House Speaker Beth Harwell is working to create legislation that would address lawmakers' ability to invest campaign funds in private companies, and she said she would support new regulations on gifts to lawmakers.
Both issues were raised Sunday in an ongoing Tennessean investigation into Jeremy Durham, who invested in a company owned by Andy Miller, a well-known GOP donor who's given money to the expelled lawmaker in the past. Miller paid for six lawmakers to go on a trip to Europe in 2011 that none of the lawmakers disclosed, nor were they required to disclose under Tennessee law.
Gov. Bill Haslam said through a spokeswoman Monday that he would support additional disclosure of investments.
"The governor believes it is good policy to disclose campaign investments just like personal disclosures made annually to the Tennessee Ethics Commission," said spokeswoman Jennifer Donnals. The personal disclosures require public officials to report any investments worth $10,000 or more.
Harwell, R-Nashville, state Sen. Doug Overbey, R-Marvylle, and Rep. Cameron Sexton, R-Crossville, said separately there should be more transparency and regulations when Tennessee public officials invest their campaign funds.
“I do not personally believe campaign contributions should be invested in private companies. I have directed our legal staff to research these issues and work with the Registry of Election Finance to identify the best remedy, so that legislation can be introduced to address it," Harwell said in an email Monday.
"I believe in and support full disclosure and transparency in our campaign finance reports, and will always support legislation to that end. We should always strive to keep up to date on best practices, and I will be supportive of legislation seeking to address increased transparency or regulations on gift-giving or investments."
As speaker, Harwell typically does not introduce legislation but works with leadership on bills.

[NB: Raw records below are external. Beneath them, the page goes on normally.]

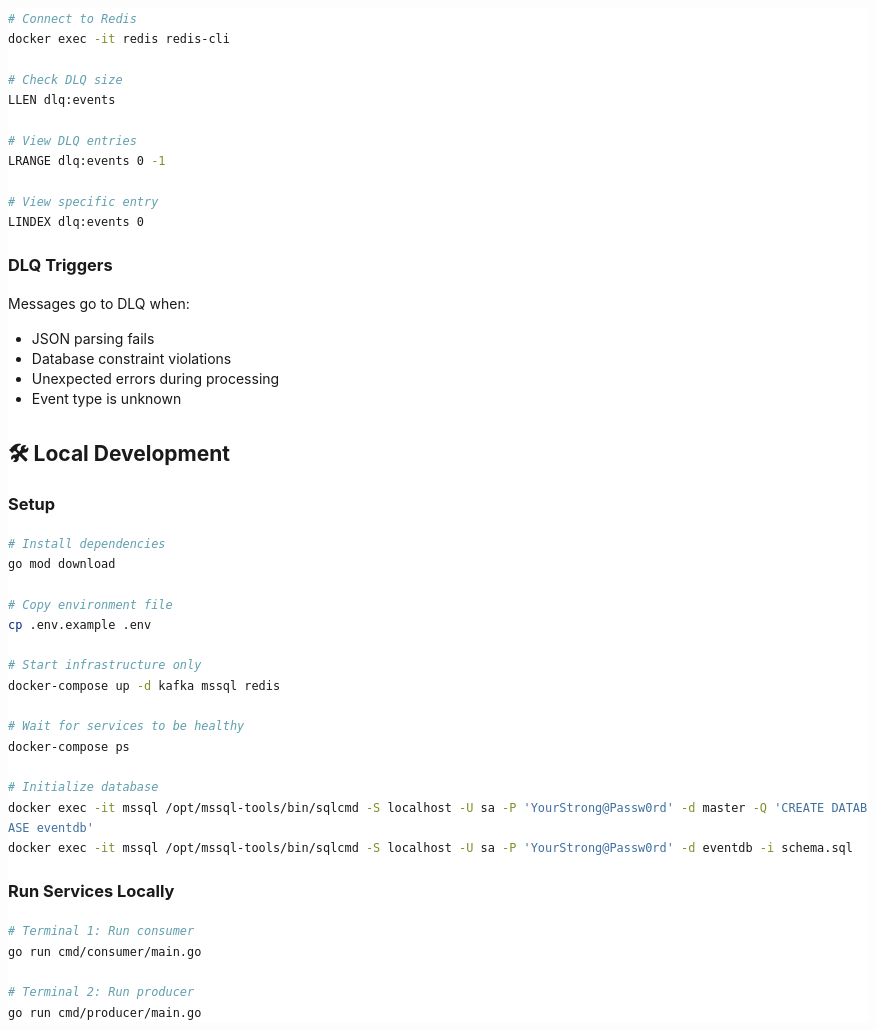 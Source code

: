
 ```bash
# Connect to Redis
docker exec -it redis redis-cli

# Check DLQ size
LLEN dlq:events

# View DLQ entries
LRANGE dlq:events 0 -1

# View specific entry
LINDEX dlq:events 0
```

### DLQ Triggers

Messages go to DLQ when:
- JSON parsing fails
- Database constraint violations
- Unexpected errors during processing
- Event type is unknown

## 🛠️ Local Development

### Setup

```bash
# Install dependencies
go mod download

# Copy environment file
cp .env.example .env

# Start infrastructure only
docker-compose up -d kafka mssql redis

# Wait for services to be healthy
docker-compose ps

# Initialize database
docker exec -it mssql /opt/mssql-tools/bin/sqlcmd -S localhost -U sa -P 'YourStrong@Passw0rd' -d master -Q 'CREATE DATABASE eventdb'
docker exec -it mssql /opt/mssql-tools/bin/sqlcmd -S localhost -U sa -P 'YourStrong@Passw0rd' -d eventdb -i schema.sql
```

### Run Services Locally

```bash
# Terminal 1: Run consumer
go run cmd/consumer/main.go

# Terminal 2: Run producer
go run cmd/producer/main.go
```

Lt. Gov. Ron Ramsey, R-Blountville, agreed there should be more transparency but didn't go as far as to suggest legislation.

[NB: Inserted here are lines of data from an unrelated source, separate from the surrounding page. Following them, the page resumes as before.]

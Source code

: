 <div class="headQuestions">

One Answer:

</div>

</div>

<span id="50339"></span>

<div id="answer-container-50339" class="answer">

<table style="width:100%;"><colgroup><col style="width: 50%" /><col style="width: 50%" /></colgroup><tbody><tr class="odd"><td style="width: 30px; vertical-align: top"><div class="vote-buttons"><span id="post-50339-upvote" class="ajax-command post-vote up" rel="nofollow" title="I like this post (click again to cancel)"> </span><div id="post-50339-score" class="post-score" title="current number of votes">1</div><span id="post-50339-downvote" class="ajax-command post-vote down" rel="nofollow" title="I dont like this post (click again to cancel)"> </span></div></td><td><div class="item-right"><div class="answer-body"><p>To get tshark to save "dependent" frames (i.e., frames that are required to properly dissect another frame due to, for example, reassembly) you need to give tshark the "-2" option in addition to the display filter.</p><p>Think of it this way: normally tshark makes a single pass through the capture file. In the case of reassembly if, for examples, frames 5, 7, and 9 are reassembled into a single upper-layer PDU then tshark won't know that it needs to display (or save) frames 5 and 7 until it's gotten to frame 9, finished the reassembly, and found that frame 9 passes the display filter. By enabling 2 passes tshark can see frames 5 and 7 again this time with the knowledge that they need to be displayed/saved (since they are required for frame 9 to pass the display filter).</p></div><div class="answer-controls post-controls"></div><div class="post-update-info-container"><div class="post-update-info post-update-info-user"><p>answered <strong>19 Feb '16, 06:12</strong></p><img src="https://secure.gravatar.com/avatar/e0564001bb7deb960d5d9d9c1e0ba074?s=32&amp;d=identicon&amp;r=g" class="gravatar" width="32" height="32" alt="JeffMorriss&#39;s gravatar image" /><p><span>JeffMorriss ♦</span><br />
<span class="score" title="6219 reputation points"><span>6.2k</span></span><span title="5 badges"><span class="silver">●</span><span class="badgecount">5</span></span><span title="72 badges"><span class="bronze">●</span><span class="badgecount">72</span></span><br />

"I think it is entirely appropriate that we require full disclosure of a campaign's investments and interests, just as we do for personal interests and investments," the retiring lawmaker said.
"While investments in campaign accounts should be permissible, they should be limited to investments that are public and available to all -- publicly-traded stocks, mutual funds, certificates of deposit, etc. -- to eliminate even the appearance of undue influence."
Both Sexton and Overbey said in different interviews they'd be interested in closing the legal loophole in Tennessee that allows those investments to be shielded from the public.